When scientists study humans, however, this impulse to share runs into another motivating force — respect for individual privacy. Clinical research has traditionally been conducted using de-identified data, and participants have been assured privacy. As digital information and computational methods have increased the ability to re-identify participants, researchers have become correspondingly more restrictive with sharing. Solutions are proposed in an attempt to maximize research value while protecting privacy, but these can fail — and, as Gymrek et al. have recently confirmed, biological materials themselves contain highly identifying information through their genetic material alone.
When George Church proposed the Personal Genome Project in 2005, he recognized this inherent tension between privacy and data sharing. He proposed an extreme solution: cutting the Gordian knot by removing assurances of privacy:
If the study subjects are consented with the promise of permanent confidentiality of their records, then the exposure of their data could result in psychological trauma to the participants and loss of public trust in the project. On the other hand, if subjects are recruited and consented based on expectation of full public data release, then the above risks to the subjects and the project can be avoided.
—Church, GM “The Personal Genome Project” Molecular Systems Biology (2005)
Thus, the first ten PGP participants — the PGP-10 — identified themselves publicly.
After this the PGP protocol was relaxed to no longer request public sharing of names — but the high likelihood of re-identification was consistently communicated. This possibility is discussed in the consent form. Participants are given a study guide and must pass an online exam demonstrating their knowledge of potential risks. Participants are then invited to share as much (or as little) as they wish on their public profile (e.g. health history, ZIP code, and direct-to-consumer genetic testing data). Genome sequencing is performed for some participants and shared publicly on the same profile pages. As our database has grown it should come as no surprise to find that many participants within it are, in fact, identifiable.
That the re-identifiability of PGP participants seemed surprising to anyone causes us to think about further improving communication about the nature of the project. It’s a teachable moment — as in the past, we take the media coverage as an opportunity to clarify the non-anonymizable nature of genetic material. To help reduce misunderstandings and clarify the non-anonymous nature of participant profiles, in coming months we’ll work on adding the ability for participants to add their name and profile photo to their public PGP profile.

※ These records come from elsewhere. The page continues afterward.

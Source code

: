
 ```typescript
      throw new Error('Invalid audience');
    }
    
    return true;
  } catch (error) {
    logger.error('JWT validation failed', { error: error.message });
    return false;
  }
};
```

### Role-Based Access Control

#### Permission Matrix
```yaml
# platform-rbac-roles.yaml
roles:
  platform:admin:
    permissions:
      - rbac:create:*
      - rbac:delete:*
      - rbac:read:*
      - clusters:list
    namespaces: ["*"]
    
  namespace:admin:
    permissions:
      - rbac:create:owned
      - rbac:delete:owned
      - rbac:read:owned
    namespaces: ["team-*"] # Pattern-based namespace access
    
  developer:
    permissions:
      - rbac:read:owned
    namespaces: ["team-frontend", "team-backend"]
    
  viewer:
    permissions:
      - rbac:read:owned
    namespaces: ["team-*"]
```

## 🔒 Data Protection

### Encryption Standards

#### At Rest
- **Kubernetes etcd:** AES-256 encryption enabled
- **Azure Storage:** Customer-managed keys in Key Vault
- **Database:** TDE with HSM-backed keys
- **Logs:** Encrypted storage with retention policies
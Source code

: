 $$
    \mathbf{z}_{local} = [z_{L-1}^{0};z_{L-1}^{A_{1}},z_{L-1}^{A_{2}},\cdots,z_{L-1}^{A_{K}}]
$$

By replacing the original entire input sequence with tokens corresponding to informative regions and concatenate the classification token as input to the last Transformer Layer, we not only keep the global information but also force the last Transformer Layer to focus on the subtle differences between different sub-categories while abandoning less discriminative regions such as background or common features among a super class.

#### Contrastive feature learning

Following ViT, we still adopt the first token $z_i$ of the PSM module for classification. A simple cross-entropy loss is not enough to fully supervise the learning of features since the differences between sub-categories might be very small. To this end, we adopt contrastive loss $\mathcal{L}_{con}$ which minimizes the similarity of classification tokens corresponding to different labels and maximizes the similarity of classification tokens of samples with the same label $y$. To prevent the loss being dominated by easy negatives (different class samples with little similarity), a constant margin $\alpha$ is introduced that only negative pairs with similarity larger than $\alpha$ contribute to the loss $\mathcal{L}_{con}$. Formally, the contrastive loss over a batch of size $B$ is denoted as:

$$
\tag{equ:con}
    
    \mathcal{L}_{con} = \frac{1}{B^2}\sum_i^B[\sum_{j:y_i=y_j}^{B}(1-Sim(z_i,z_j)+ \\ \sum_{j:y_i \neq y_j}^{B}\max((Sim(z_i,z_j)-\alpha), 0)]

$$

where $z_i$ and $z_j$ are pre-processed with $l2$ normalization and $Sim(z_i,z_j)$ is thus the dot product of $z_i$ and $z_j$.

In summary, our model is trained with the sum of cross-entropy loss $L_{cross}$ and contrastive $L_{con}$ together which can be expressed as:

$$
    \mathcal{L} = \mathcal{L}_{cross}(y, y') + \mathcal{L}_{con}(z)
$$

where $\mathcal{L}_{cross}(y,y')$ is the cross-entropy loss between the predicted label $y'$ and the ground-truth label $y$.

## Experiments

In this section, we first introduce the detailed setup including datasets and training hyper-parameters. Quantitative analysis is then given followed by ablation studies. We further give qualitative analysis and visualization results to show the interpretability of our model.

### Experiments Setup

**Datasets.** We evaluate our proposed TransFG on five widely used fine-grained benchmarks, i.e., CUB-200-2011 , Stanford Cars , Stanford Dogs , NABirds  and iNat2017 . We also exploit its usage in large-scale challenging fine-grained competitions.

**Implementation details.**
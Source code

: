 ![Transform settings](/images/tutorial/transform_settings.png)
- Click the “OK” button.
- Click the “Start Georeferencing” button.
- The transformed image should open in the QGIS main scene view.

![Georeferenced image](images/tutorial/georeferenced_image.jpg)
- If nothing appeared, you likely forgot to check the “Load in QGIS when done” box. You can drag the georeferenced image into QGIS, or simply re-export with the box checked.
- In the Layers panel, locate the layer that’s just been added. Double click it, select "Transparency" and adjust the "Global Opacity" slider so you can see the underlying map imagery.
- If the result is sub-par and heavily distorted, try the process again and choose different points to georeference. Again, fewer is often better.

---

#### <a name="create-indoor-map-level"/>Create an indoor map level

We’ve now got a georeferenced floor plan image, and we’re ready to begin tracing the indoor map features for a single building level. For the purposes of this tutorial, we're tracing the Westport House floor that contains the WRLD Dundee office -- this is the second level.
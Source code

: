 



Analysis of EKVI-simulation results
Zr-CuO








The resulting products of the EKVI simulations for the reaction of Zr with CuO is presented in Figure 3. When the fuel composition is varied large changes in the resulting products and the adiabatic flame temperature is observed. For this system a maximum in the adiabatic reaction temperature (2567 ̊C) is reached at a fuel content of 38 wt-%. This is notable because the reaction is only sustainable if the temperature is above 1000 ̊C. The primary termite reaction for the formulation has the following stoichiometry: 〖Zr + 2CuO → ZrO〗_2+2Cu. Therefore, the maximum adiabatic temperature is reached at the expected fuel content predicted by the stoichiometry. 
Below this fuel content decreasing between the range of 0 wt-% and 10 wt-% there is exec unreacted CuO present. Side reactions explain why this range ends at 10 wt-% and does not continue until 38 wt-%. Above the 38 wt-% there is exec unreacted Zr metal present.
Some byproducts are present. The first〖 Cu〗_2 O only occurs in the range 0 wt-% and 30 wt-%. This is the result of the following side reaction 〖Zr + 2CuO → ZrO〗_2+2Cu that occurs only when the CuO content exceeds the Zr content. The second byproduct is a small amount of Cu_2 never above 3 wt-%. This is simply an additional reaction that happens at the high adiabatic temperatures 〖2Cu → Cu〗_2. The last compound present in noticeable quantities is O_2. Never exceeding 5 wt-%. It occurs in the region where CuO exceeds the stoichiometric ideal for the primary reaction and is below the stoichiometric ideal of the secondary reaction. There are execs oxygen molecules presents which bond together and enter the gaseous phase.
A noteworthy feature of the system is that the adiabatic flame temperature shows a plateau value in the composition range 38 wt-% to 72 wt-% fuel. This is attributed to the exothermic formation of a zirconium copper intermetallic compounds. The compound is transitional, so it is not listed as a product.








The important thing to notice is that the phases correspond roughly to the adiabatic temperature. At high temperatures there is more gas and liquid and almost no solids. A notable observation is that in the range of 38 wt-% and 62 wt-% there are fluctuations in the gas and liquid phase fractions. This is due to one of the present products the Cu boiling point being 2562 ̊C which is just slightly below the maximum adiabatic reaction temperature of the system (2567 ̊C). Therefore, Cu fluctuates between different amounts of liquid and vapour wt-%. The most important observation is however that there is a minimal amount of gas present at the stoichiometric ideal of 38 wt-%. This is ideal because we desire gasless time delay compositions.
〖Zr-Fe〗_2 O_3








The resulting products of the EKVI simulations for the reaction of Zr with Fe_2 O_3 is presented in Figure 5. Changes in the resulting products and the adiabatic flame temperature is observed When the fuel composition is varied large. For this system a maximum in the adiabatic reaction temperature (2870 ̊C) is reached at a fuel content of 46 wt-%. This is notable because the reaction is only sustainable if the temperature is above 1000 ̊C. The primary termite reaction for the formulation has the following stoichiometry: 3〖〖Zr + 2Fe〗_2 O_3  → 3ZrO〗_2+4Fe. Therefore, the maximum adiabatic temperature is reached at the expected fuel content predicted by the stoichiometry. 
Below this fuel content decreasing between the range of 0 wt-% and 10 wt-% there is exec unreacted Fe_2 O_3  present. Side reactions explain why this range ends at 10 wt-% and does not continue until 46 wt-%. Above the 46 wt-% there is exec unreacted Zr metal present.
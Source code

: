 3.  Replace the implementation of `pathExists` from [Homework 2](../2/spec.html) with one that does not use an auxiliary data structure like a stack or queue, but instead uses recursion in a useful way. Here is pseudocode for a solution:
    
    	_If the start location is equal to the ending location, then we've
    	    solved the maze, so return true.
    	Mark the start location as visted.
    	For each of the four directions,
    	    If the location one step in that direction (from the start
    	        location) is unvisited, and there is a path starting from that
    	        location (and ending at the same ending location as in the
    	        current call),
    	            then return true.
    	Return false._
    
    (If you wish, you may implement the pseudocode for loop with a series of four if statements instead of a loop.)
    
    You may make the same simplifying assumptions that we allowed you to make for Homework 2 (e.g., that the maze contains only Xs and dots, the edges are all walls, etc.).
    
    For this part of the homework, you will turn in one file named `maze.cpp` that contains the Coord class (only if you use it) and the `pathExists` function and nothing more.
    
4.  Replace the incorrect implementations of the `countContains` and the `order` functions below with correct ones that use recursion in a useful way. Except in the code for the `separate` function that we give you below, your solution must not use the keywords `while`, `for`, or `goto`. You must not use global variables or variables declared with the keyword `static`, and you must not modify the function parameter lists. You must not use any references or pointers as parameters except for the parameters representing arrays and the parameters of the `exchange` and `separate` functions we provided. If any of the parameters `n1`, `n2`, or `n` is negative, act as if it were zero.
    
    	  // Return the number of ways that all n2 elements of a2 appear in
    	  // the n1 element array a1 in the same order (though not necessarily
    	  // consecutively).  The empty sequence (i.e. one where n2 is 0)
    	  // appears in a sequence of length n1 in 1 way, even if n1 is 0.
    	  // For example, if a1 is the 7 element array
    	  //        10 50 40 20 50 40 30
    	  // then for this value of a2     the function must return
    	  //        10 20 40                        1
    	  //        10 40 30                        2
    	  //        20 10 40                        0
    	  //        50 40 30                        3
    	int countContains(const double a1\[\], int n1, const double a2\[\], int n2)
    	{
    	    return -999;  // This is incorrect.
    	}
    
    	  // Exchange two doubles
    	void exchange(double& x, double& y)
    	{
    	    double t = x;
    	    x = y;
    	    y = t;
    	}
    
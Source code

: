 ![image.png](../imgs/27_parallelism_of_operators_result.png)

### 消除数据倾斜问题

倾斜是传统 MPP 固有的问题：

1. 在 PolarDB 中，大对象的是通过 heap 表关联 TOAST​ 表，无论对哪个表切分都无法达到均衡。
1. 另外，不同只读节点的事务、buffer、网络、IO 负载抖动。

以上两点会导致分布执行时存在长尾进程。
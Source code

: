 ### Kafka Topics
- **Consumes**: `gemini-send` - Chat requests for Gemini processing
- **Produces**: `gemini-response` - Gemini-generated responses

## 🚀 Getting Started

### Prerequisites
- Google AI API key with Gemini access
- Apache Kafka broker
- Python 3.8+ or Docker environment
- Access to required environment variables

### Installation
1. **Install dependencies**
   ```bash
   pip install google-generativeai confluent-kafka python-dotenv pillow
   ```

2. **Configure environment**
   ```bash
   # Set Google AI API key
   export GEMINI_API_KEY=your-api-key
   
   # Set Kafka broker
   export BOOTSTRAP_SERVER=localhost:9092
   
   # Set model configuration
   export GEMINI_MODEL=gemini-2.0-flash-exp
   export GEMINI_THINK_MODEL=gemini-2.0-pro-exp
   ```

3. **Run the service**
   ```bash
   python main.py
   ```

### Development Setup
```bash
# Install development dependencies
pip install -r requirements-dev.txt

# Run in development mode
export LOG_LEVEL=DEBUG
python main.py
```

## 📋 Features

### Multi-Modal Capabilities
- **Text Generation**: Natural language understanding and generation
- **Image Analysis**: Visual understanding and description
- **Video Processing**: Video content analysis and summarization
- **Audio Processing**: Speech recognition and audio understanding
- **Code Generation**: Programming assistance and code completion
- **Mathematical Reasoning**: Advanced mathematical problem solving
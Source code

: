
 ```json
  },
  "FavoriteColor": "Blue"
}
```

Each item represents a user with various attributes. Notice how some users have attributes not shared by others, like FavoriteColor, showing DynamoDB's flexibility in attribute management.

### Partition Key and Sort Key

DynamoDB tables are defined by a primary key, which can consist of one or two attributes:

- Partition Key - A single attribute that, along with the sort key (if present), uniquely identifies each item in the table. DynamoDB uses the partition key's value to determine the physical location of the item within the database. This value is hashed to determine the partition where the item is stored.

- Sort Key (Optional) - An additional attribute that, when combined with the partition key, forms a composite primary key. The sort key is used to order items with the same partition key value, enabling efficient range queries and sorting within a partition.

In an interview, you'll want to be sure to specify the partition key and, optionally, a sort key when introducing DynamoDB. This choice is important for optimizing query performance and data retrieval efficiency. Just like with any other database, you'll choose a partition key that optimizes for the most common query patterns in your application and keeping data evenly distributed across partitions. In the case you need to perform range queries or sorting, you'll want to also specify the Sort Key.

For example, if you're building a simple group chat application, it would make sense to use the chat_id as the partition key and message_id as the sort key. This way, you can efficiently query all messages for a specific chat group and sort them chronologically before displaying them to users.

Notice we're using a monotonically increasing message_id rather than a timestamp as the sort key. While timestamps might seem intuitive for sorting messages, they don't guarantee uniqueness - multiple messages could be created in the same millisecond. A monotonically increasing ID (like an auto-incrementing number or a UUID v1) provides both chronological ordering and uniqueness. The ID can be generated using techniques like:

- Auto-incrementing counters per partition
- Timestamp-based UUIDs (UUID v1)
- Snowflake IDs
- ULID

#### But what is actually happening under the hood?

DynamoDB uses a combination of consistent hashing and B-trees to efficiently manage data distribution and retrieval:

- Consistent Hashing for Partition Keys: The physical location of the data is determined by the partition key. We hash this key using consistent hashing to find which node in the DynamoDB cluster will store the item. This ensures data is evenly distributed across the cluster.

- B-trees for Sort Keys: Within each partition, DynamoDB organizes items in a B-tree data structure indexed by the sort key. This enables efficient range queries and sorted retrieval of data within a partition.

I’d also like to invite suggestions, here and elsewhere, for data use policies the PGP could request of those using participant data. Our project is committed to sharing data without restriction — but we could also publish some recommended behavior for working with this data.
Some participants may be unhappy having their identity connected to sensitive information on their profile. Some groups have suggested modifying data to minimize details (while maintaining scientific utility — e.g. removing the last two digits of the ZIP code). I would emphasize a different response. If participants are concerned about being connected to sensitive data, they should remove that data — not obfuscate the profile in the hopes of maintaining anonymity. The Erlich lab has demonstrated that Y-chromosomes can be matched to surnames, and we’re sure many other genetic data identification methods will be found in the future. One could imagine researchers in the future making facial predictions from genetic data. We expect all participants will eventually be identifiable through genome data alone.
In other words, my advice to participants is to treat your PGP profile as if your name were already on it. Sharing sensitive personal information can greatly benefit society, but don’t share because you think it’s anonymous. If you’re worried about people learning that you’ve used cocaine or had an abortion, remove those details — not your ZIP code.